«Notre façon de regarder la nature définit notre façon de la traiter»
David Suzuki (1936)
Être consciente des effets hyper positifs de la nourriture et de la nature sur ma vie m’a conduite vers un projet magnifique: la création d’un jardin forestier organique permanent. Depuis mon arrivée dans les terres agricoles, je rêve d’y voir une campagne saine, une nature laissée à elle-même.

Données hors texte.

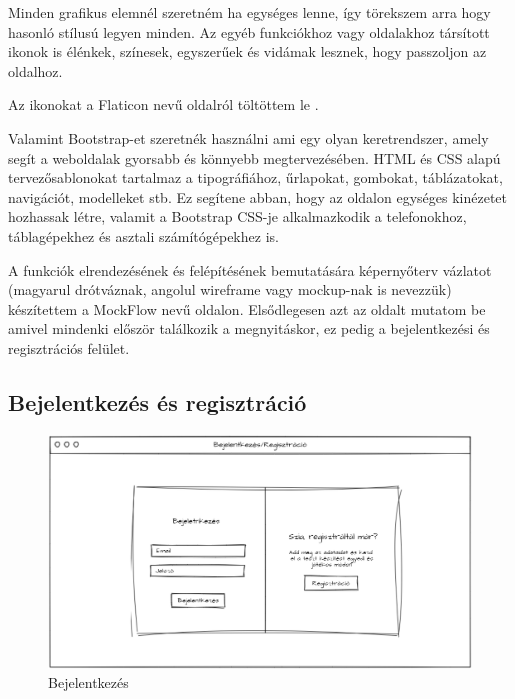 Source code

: Minden grafikus elemnél szeretném ha egységes lenne, így törekszem arra hogy hasonló stílusú legyen minden. Az egyéb funkciókhoz vagy oldalakhoz társított ikonok is élénkek, színesek, egyszerűek és vidámak lesznek, hogy passzoljon az oldalhoz. \newline

Az ikonokat a Flaticon nevű oldalról töltöttem le \cite{flaticon}.  \newline

Valamint Bootstrap-et szeretnék használni ami egy olyan keretrendszer, amely segít a weboldalak gyorsabb és könnyebb megtervezésében. HTML és CSS alapú tervezősablonokat tartalmaz a tipográfiához, űrlapokat, gombokat, táblázatokat, navigációt, modelleket stb. Ez segítene abban, hogy az oldalon egységes kinézetet hozhassak létre, valamit a Bootstrap CSS-je alkalmazkodik a telefonokhoz, táblagépekhez és asztali számítógépekhez is.


A funkciók elrendezésének és felépítésének bemutatására képernyőterv vázlatot (magyarul drótváznak, angolul wireframe vagy mockup-nak is nevezzük) készítettem a MockFlow \cite{mockflow} nevű oldalon.
Elsődlegesen azt az oldalt mutatom be amivel mindenki először találkozik a megnyitáskor, ez pedig a bejelentkezési és regisztrációs felület.

\subsection{Bejelentkezés és regisztráció}

\begin{figure}[H]
    \centering
    \includegraphics[width=\linewidth]{images/login_wireframe.png}
    \caption{Bejelentkezés}
    \label{fig:login_wireframe}
\end{figure}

Un soir, je tombe sur une émission de télé parlant de permaculture : c’est exactement le reflet du paradis espéré. Le terme «permaculture» vient de la fusion des mots «permanent» et «agriculture». Le concept est né du constat suivant: pour survivre, une source renouvelable de nourriture et le respect de la terre sont nécessaires. Or, dans nos systèmes industriels, nous n’avons ni l’un ni l’autre. La permaculture imite la nature en reliant les humains, les animaux, les bâtiments et la nature de façon à ce que les déchets des uns deviennent les ressources des autres. Le concept peut sembler compliqué, mais il est beaucoup plus simple qu’il n’y paraît. Et à terme, cultiver de cette manière requiert beaucoup moins d’efforts! Les permaculteurs sont même perçus comme des paresseux... intelligents!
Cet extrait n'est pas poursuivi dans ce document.